Give, as a bare number, the count of lines below that contain "reward".

Start of Block

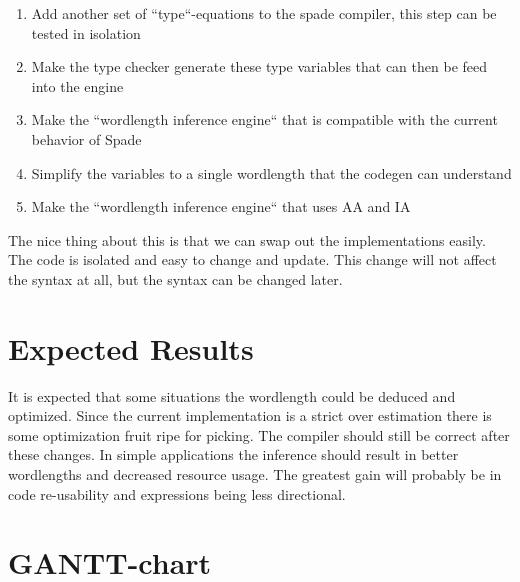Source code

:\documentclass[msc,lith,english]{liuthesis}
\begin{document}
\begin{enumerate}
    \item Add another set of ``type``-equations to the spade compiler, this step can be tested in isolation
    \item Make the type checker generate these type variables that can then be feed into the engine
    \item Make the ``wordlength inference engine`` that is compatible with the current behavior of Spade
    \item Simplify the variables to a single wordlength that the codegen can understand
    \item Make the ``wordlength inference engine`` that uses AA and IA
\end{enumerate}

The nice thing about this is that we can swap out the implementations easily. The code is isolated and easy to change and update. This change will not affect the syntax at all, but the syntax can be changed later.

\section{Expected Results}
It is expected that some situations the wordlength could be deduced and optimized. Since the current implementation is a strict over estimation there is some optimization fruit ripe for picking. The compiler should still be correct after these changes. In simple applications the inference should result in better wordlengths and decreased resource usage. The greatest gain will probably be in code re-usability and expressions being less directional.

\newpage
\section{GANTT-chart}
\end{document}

End of Block
Start of Block

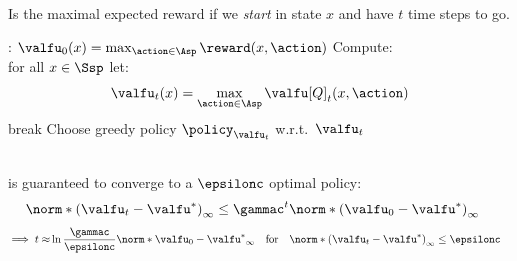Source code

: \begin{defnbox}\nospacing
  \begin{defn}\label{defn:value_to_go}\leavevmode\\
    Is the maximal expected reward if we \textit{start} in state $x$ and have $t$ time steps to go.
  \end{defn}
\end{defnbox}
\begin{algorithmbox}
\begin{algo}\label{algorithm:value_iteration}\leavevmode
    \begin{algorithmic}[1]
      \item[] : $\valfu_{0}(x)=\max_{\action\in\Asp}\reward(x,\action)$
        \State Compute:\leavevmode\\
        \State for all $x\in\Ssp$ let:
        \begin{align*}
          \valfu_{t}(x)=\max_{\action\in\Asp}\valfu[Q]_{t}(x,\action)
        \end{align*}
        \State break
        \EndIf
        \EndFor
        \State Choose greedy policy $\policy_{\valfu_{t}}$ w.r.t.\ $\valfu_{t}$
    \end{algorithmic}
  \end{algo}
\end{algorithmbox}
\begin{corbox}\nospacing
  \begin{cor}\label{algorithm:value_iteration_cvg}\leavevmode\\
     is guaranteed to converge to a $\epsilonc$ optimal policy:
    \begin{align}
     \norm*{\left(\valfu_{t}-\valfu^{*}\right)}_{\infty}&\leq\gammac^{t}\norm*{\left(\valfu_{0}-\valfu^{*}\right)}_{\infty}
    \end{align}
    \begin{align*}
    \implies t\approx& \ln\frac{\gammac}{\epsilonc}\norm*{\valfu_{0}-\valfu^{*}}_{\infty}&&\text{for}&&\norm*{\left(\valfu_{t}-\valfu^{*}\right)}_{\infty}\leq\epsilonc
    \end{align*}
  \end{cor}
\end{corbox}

End of Block

> [ANSWER BOX]
2